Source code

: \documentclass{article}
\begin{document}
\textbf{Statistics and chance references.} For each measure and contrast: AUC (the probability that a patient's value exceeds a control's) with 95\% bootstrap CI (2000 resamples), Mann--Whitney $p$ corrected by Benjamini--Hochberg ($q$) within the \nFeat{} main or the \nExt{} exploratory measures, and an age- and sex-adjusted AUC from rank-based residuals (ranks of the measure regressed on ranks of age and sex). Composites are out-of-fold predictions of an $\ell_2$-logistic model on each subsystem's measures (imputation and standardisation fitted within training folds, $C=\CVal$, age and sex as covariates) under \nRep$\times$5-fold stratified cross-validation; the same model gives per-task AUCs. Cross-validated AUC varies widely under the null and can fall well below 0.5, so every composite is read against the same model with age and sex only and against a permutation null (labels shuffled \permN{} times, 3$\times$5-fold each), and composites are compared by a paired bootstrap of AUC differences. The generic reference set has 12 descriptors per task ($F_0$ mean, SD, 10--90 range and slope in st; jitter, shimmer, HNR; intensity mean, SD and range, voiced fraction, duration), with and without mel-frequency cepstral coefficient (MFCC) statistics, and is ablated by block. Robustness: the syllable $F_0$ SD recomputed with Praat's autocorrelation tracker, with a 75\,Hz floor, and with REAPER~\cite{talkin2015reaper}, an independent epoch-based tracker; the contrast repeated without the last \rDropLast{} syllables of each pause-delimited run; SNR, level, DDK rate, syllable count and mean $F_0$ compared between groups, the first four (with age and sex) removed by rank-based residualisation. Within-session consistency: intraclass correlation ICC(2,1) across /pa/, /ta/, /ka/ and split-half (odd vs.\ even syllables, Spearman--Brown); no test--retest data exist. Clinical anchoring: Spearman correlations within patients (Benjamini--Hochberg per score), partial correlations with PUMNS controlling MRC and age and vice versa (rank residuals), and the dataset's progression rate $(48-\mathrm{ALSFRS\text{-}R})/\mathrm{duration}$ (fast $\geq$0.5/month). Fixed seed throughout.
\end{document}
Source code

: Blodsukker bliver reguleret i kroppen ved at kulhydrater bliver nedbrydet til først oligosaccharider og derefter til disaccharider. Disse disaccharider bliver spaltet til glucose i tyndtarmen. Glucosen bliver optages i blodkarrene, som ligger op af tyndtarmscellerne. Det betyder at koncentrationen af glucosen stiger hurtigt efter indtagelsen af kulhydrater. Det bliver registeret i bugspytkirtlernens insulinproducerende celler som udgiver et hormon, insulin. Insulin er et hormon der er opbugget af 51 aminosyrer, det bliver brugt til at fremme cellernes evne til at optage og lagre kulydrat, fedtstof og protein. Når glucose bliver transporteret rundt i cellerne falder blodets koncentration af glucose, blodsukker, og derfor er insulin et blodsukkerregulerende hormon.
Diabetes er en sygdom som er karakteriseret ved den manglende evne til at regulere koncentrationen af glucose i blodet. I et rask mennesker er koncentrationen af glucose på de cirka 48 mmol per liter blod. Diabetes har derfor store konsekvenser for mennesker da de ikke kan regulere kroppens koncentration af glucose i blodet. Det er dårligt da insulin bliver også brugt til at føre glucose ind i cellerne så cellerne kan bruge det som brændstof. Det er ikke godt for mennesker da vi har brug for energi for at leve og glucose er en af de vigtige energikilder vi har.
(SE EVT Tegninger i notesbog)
******************************
Nothing is to be left out; reproduce each record exactly.

THE ANSWER:
Source code

: \documentclass{article}
\begin{document}
\textbf{Statistics and chance references.} For each measure and contrast: AUC (the probability that a patient's value exceeds a control's) with 95\% bootstrap CI (2000 resamples), Mann--Whitney $p$ corrected by Benjamini--Hochberg ($q$) within the \nFeat{} main or the \nExt{} exploratory measures, and an age- and sex-adjusted AUC from rank-based residuals (ranks of the measure regressed on ranks of age and sex). Composites are out-of-fold predictions of an $\ell_2$-logistic model on each subsystem's measures (imputation and standardisation fitted within training folds, $C=\CVal$, age and sex as covariates) under \nRep$\times$5-fold stratified cross-validation; the same model gives per-task AUCs. Cross-validated AUC varies widely under the null and can fall well below 0.5, so every composite is read against the same model with age and sex only and against a permutation null (labels shuffled \permN{} times, 3$\times$5-fold each), and composites are compared by a paired bootstrap of AUC differences. The generic reference set has 12 descriptors per task ($F_0$ mean, SD, 10--90 range and slope in st; jitter, shimmer, HNR; intensity mean, SD and range, voiced fraction, duration), with and without mel-frequency cepstral coefficient (MFCC) statistics, and is ablated by block. Robustness: the syllable $F_0$ SD recomputed with Praat's autocorrelation tracker, with a 75\,Hz floor, and with REAPER~\cite{talkin2015reaper}, an independent epoch-based tracker; the contrast repeated without the last \rDropLast{} syllables of each pause-delimited run; SNR, level, DDK rate, syllable count and mean $F_0$ compared between groups, the first four (with age and sex) removed by rank-based residualisation. Within-session consistency: intraclass correlation ICC(2,1) across /pa/, /ta/, /ka/ and split-half (odd vs.\ even syllables, Spearman--Brown); no test--retest data exist. Clinical anchoring: Spearman correlations within patients (Benjamini--Hochberg per score), partial correlations with PUMNS controlling MRC and age and vice versa (rank residuals), and the dataset's progression rate $(48-\mathrm{ALSFRS\text{-}R})/\mathrm{duration}$ (fast $\geq$0.5/month). Fixed seed throughout.
\end{document}
Source code

: Blodsukker bliver reguleret i kroppen ved at kulhydrater bliver nedbrydet til først oligosaccharider og derefter til disaccharider. Disse disaccharider bliver spaltet til glucose i tyndtarmen. Glucosen bliver optages i blodkarrene, som ligger op af tyndtarmscellerne. Det betyder at koncentrationen af glucosen stiger hurtigt efter indtagelsen af kulhydrater. Det bliver registeret i bugspytkirtlernens insulinproducerende celler som udgiver et hormon, insulin. Insulin er et hormon der er opbugget af 51 aminosyrer, det bliver brugt til at fremme cellernes evne til at optage og lagre kulydrat, fedtstof og protein. Når glucose bliver transporteret rundt i cellerne falder blodets koncentration af glucose, blodsukker, og derfor er insulin et blodsukkerregulerende hormon.
Diabetes er en sygdom som er karakteriseret ved den manglende evne til at regulere koncentrationen af glucose i blodet. I et rask mennesker er koncentrationen af glucose på de cirka 48 mmol per liter blod. Diabetes har derfor store konsekvenser for mennesker da de ikke kan regulere kroppens koncentration af glucose i blodet. Det er dårligt da insulin bliver også brugt til at føre glucose ind i cellerne så cellerne kan bruge det som brændstof. Det er ikke godt for mennesker da vi har brug for energi for at leve og glucose er en af de vigtige energikilder vi har.
(SE EVT Tegninger i notesbog)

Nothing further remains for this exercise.